### What to work on
Out of the lines below, please list those that hold the string "RemoteException".

-*-*-

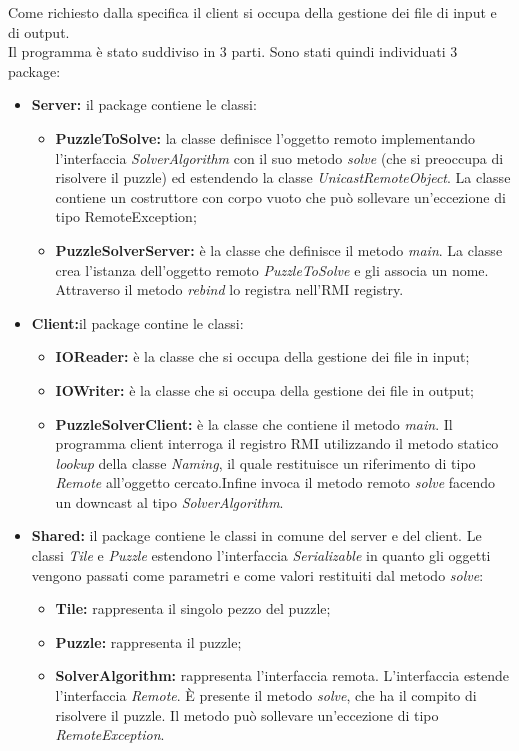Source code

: \documentclass[13pt]{article}
\begin{document}
Come richiesto dalla specifica il client si occupa della gestione dei file di input e di output.\\
\newpage
Il programma è stato suddiviso in 3 parti. Sono stati quindi individuati 3 package:
\begin{itemize}
	\item \textbf{Server: }il package contiene le classi:
		\begin{itemize}
			\item \textbf{PuzzleToSolve:} la classe definisce l'oggetto remoto implementando l'interfaccia \textit{SolverAlgorithm} con il suo metodo \textit{solve} (che si preoccupa di risolvere il puzzle)  ed estendendo la classe \textit{UnicastRemoteObject}. La classe contiene un costruttore con corpo vuoto che può sollevare un'eccezione di tipo RemoteException;
			\item \textbf{PuzzleSolverServer: }è la classe che definisce il metodo \textit{main}. La classe crea l'istanza dell'oggetto remoto \textit{PuzzleToSolve} e gli associa un nome. Attraverso il metodo \textit{rebind} lo registra nell'RMI registry.
		\end{itemize}
	\item \textbf{Client:}il package contine le classi:
		\begin{itemize}
			\item \textbf{IOReader: }è la classe che si occupa della gestione dei file in input;
			\item \textbf{IOWriter: }è la classe che si occupa della gestione dei file in output;
			\item \textbf{PuzzleSolverClient: }è la classe che contiene il metodo \textit{main}. Il programma client interroga il registro RMI utilizzando il metodo statico \textit{lookup} della classe \textit{Naming}, il quale restituisce un riferimento di tipo \textit{Remote} all'oggetto cercato.Infine invoca il metodo remoto \textit{solve} facendo un downcast al tipo \textit{SolverAlgorithm}.
		\end{itemize}
	\item \textbf{Shared:} il package contiene le classi in comune del server e del client. Le classi \textit{Tile} e \textit{Puzzle} estendono l'interfaccia \textit{Serializable} in quanto gli oggetti vengono passati come parametri e come valori restituiti dal metodo \textit{solve}:
		\begin{itemize}
			\item \textbf{Tile:} rappresenta il singolo pezzo del puzzle;
			\item \textbf{Puzzle:} rappresenta il puzzle;
			\item \textbf{SolverAlgorithm:} rappresenta l'interfaccia remota. L'interfaccia estende l'interfaccia \textit{Remote}. È presente il metodo \textit{solve}, che ha il compito di risolvere il puzzle. Il metodo può sollevare un'eccezione di tipo \textit{RemoteException}.
		\end{itemize}
\end{itemize}
\end{document}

-*-*-

### Your response
			\item \textbf{PuzzleToSolve:} la classe definisce l'oggetto remoto implementando l'interfaccia \textit{SolverAlgorithm} con il suo metodo \textit{solve} (che si preoccupa di risolvere il puzzle)  ed estendendo la classe \textit{UnicastRemoteObject}. La classe contiene un costruttore con corpo vuoto che può sollevare un'eccezione di tipo RemoteException;
			\item \textbf{SolverAlgorithm:} rappresenta l'interfaccia remota. L'interfaccia estende l'interfaccia \textit{Remote}. È presente il metodo \textit{solve}, che ha il compito di risolvere il puzzle. Il metodo può sollevare un'eccezione di tipo \textit{RemoteException}.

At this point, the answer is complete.